Where the line with "a. Test Description: The game" appears below, start writing out lines exactly, and finish with the line with "ii. Expected Outcome: The bird", which is included; write out nothing else.

··· Exercise materials

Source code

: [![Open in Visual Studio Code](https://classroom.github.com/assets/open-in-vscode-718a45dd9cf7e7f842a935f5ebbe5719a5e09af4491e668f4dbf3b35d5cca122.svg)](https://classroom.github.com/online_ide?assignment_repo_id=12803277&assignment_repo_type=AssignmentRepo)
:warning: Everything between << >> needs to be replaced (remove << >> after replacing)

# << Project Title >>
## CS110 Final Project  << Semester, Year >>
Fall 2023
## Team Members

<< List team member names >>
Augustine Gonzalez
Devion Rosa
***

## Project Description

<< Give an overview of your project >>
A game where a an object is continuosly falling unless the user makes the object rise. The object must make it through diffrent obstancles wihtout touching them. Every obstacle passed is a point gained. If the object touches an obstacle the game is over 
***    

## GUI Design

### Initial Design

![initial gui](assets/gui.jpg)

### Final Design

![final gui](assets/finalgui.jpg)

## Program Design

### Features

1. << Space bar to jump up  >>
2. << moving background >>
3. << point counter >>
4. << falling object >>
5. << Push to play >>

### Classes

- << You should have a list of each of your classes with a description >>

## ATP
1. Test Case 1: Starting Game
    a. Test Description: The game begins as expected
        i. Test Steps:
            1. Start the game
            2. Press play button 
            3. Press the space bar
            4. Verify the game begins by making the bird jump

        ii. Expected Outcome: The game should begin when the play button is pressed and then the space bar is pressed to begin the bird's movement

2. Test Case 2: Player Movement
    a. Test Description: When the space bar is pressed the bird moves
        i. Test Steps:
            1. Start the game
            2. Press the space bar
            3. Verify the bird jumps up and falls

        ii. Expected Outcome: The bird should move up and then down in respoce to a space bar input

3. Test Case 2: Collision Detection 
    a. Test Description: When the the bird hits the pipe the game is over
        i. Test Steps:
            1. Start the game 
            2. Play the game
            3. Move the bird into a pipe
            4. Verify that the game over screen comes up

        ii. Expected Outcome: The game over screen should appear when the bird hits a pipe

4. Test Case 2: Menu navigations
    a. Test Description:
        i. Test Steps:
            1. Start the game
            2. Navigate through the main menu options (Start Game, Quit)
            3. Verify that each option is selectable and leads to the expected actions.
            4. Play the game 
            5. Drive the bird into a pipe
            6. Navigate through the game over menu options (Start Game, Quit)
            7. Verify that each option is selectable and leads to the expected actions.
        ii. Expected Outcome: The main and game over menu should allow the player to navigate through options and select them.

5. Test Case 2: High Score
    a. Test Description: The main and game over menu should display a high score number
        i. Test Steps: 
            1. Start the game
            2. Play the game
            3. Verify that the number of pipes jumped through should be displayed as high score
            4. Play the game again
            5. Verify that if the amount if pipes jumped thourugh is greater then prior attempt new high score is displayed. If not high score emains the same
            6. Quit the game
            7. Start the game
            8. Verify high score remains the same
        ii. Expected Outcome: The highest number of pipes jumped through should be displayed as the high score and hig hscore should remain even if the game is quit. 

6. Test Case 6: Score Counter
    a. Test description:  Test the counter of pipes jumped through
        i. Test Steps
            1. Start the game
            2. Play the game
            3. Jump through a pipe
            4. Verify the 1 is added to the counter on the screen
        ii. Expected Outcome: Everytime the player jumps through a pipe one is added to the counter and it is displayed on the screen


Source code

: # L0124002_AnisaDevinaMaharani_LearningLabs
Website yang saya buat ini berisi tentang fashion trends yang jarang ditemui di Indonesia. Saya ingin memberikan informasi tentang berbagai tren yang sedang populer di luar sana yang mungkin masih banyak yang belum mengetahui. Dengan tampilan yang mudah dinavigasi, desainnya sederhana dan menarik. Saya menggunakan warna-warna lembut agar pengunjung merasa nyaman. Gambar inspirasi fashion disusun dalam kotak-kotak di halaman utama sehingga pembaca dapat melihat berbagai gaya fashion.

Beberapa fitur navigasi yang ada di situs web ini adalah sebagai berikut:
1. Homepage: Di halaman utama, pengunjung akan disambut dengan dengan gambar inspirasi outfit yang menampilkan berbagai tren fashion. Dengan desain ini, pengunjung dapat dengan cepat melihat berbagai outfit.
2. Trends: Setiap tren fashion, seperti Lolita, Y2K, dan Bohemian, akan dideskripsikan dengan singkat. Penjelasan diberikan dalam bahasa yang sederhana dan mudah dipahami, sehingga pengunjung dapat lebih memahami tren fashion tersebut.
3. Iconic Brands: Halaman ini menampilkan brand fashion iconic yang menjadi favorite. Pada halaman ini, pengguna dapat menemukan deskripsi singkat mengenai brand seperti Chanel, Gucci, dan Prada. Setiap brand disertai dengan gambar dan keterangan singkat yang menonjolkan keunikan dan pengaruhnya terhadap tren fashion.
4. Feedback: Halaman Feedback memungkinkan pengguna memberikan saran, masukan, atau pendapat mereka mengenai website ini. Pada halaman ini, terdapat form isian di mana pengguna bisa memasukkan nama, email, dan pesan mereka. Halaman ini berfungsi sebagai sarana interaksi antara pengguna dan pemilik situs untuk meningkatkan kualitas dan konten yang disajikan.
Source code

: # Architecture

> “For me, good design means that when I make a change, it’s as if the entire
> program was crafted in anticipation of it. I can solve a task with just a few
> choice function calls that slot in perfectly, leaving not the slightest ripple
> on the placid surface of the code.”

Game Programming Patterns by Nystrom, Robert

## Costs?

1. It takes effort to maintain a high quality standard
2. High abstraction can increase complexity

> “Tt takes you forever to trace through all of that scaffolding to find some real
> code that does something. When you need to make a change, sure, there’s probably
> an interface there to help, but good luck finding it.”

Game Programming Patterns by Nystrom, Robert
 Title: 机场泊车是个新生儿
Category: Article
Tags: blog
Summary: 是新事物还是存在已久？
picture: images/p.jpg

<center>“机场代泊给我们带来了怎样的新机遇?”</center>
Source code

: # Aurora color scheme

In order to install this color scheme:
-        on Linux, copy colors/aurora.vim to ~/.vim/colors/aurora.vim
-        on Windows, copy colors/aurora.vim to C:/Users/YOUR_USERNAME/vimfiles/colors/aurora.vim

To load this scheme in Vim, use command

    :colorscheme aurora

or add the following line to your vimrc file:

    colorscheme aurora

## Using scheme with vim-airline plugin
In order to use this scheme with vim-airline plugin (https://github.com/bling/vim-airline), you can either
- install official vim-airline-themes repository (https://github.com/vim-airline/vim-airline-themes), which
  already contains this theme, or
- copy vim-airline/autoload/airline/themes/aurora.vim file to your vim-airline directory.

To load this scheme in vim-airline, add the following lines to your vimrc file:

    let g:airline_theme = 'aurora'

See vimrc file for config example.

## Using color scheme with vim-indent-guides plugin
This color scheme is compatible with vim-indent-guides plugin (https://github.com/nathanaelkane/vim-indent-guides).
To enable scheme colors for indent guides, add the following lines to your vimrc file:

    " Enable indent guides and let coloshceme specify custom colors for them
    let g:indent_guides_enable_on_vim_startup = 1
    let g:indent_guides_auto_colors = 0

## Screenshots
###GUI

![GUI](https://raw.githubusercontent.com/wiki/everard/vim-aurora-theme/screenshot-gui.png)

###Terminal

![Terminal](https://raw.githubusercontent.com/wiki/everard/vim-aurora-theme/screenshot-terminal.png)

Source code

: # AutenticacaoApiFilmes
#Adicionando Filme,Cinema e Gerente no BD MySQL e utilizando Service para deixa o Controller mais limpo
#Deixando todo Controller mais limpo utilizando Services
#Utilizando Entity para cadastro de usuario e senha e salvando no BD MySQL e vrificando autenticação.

······

### [Solution below]
    a. Test Description: The game begins as expected
        i. Test Steps:
            1. Start the game
            2. Press play button 
            3. Press the space bar
            4. Verify the game begins by making the bird jump

        ii. Expected Outcome: The game should begin when the play button is pressed and then the space bar is pressed to begin the bird's movement

2. Test Case 2: Player Movement
    a. Test Description: When the space bar is pressed the bird moves
        i. Test Steps:
            1. Start the game
            2. Press the space bar
            3. Verify the bird jumps up and falls

        ii. Expected Outcome: The bird should move up and then down in respoce to a space bar input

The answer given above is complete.